Tuesday, 16 September 2014

What men think of Nigerian women!

I logged on to my Facebook page the other day and strolled through my timeline to see what was new. I came across this Dude's post and I paused to read his comments (I always stop to read the comments under his posts). The post was ''Nigeria women are...''

I laughed so hard it was impossible to breathe. How did we get such a reputation? In between my fits of laughter, I saw myself reflected in some of the comments.

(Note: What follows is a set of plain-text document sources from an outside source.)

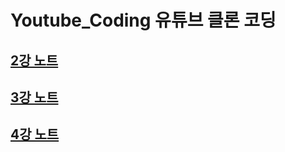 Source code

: # Youtube_Coding 유튜브 클론 코딩

## [2강 노트](https://github.com/skysaver00/Youtube_Coding/blob/master/notes/2%EC%9E%A5.md)
   
## [3강 노트](https://github.com/skysaver00/Youtube_Coding/blob/master/notes/3%EC%9E%A5.md)
   
## [4강 노트](https://github.com/skysaver00/Youtube_Coding/blob/master/notes/4%EC%9E%A5.md)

I obtained the permission of the Dude that put up the post and I have removed the names of those who made the comments.
Read. Laugh. Self-reflect. We are definitely a group of amazing women.


Nigerian Women Are...
''Capable of making a hiss last for an hour''

''Some of them are impeccable crocodile tears manufacturing units''
''Love that Church life''
''Only vacation, where they can shop''

''Can speak 10 universal languages with their eyes''
''Always have their man's back''
''''They pack more heat and laser power in their eyes than superman! You berra come correct at a parry or they can look you up and down and erase you..
''Will force a man to watch NollyWood movies''
'' Only humans, I would rather have physically assault me than the abuse that comes from their mouth''

'' Are the reason why the airlines have STRICT limits on luggage weights and hand luggages!''

'' Are saving and planning for life after their husband's death''

'' Naija women are the only women in the world that will jump out of a car to beat Mopol that is disrespecting you''

''Could be the best thing God created and also be your worst nightmare''
''Will out eat their man''

'' They will build a six flat building in Lekki while the hubby is still paying their nursing school student loan

''...are sarcasm machines''
''...are the reason Nigerian men scam people''
''Know how to use the same mouth they use to curse a man out to also sweet talk him when they want to ask for something
'' Got their own version of ''sidechicks'' but they call them toasters''
''Queens of Awoof''
''Notorious for reminding you how successful your mates are''
''Cheap Dates''
'' Love 18 or 22 Carat Italian Gold''
''Can cause World War 3 with her mouth''

''Naija women will borrow money from their daddy to help you pay your rent.... Loyalty

''Can talk you to death and then back to life''
'' Can drive from New York to Florida by mouth''
'' Girdles Best friend''
''Don't really care much for candy and chocolate but love fried meat''
''Are strong women. And many Nigerian men cannot handle them that is why they marry Non-Nigerian women''
'' Will never leave you as long as you pay the bills''
''So gangsta that they will hold out on sex with their husbands for 3 years and you will never know by the way she cooks for him everyday''
'' The best mothers on earth but they ask your friends too many questions''

In totality, I don't think the world would be interesting without the Nigerian woman. She is beautiful and talented, even with her eyes.

Gros Bisous.

1 comment:

  1. Nice! Had a good laugh. With somethings i can relate. Loool!!!